━━━━━ Recorded data

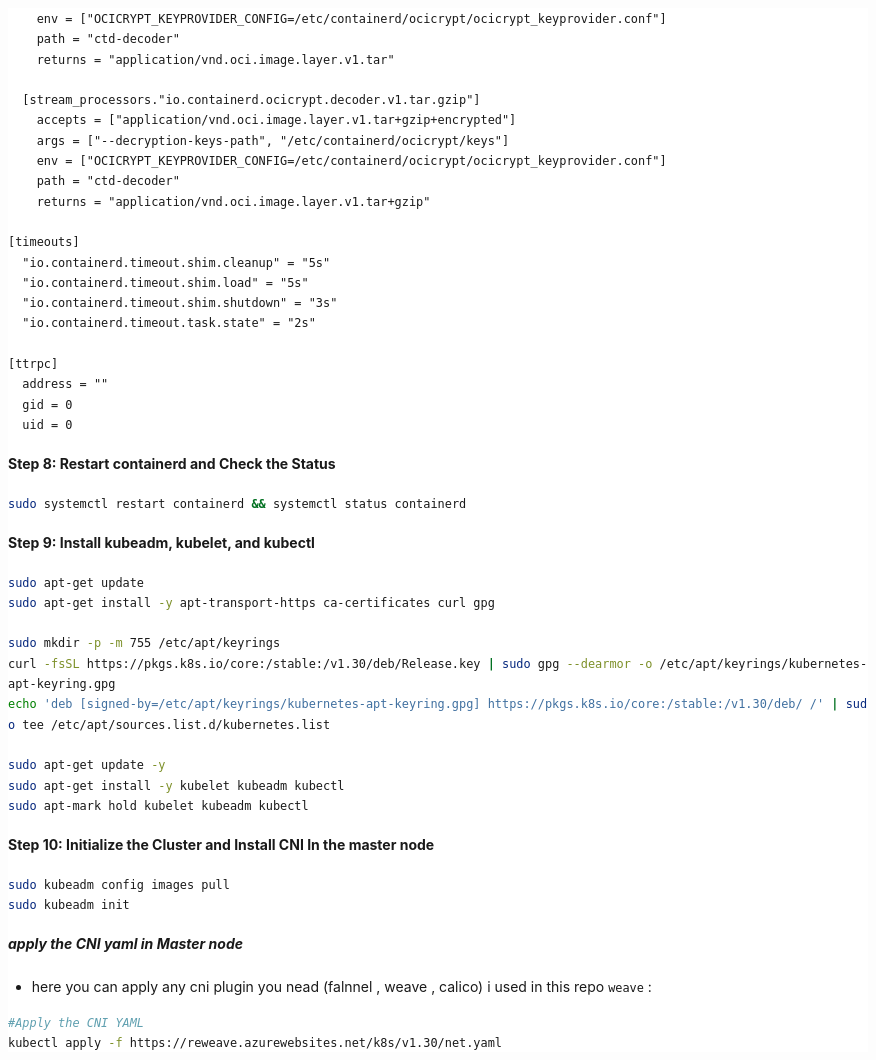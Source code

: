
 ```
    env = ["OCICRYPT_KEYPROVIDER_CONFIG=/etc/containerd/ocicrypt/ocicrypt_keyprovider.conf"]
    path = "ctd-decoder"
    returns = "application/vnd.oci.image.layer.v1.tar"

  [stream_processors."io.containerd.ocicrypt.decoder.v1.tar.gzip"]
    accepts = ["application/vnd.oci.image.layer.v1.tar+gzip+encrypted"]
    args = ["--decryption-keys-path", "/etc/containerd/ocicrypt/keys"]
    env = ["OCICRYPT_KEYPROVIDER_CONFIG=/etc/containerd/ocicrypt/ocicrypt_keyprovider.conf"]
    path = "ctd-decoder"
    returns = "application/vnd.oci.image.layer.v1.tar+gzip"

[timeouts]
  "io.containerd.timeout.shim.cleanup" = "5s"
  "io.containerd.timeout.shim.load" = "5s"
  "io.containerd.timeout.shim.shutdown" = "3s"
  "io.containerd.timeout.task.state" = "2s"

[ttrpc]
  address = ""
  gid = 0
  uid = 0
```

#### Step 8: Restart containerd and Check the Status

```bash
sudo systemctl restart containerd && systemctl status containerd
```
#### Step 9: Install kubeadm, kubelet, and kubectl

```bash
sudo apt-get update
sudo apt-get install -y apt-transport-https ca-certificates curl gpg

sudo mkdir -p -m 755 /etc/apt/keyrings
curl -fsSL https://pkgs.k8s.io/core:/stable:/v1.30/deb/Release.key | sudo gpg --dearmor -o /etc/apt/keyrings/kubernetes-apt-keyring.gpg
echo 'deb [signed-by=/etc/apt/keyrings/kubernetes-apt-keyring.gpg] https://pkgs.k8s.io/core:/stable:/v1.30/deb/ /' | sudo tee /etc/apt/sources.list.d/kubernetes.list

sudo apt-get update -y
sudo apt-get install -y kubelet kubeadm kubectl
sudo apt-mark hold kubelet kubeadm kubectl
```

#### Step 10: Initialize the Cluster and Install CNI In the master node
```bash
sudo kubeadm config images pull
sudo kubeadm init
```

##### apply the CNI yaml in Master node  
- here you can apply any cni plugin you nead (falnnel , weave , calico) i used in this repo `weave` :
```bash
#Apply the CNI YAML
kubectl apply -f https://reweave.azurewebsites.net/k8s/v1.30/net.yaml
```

━━━━━━━━━━
━━━━━ Recorded data

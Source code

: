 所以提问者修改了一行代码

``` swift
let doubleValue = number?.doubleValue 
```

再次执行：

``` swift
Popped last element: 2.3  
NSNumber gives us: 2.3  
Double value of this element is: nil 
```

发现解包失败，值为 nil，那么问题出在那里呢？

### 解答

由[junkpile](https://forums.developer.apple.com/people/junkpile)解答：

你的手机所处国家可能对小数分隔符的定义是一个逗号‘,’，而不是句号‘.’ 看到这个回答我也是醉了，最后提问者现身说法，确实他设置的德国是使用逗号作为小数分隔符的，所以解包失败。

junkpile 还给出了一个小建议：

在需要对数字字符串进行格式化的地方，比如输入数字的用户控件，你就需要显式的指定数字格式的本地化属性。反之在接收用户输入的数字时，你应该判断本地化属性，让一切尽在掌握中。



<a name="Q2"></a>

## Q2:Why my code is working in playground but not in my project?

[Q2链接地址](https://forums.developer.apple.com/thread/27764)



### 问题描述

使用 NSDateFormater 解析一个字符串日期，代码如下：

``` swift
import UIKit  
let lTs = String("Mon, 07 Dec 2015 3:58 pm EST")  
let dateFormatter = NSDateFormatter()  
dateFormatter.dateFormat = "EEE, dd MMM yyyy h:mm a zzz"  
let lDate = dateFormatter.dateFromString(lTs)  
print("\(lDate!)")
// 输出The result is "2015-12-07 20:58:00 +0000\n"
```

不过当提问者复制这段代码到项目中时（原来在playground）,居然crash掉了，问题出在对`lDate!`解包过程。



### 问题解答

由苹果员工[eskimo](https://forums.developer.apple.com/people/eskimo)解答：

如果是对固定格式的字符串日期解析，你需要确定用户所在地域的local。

━━━━━━━━━━
━━━━━ Recorded data

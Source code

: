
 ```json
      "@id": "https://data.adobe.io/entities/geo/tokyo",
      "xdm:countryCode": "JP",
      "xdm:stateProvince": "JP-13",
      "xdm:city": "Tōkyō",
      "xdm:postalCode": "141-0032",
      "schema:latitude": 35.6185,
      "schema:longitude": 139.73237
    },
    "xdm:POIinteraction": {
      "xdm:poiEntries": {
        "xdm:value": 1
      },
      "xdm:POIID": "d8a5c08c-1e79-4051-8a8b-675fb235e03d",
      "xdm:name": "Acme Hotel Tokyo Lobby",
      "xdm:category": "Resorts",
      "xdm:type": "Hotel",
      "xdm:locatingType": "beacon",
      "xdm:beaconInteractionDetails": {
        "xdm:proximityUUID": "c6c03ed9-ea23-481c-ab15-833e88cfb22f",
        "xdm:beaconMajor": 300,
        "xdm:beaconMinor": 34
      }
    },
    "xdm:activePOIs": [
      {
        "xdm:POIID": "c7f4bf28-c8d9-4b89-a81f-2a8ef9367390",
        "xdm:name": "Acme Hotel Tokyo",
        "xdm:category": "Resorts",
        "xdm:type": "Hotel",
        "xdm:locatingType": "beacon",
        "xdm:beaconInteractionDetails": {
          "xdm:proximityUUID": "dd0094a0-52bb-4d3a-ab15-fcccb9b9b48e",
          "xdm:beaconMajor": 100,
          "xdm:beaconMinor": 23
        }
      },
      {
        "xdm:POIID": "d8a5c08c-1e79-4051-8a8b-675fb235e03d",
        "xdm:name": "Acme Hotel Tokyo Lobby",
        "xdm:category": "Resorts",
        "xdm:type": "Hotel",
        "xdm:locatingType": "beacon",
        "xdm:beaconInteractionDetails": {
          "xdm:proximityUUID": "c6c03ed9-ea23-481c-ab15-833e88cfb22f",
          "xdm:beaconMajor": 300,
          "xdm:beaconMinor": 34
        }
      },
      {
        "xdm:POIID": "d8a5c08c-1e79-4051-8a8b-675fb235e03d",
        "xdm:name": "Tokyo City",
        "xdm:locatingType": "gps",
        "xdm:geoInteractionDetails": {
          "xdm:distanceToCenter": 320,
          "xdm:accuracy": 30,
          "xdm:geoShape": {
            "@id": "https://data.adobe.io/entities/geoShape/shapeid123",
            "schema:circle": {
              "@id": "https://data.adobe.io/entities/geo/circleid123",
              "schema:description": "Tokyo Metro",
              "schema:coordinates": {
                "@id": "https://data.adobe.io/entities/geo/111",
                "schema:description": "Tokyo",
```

━━━━━━━━━━

Task to complete | In the listing above, show every line with the word "update".

Response box |
sudo apt-get update
sudo apt-get update -y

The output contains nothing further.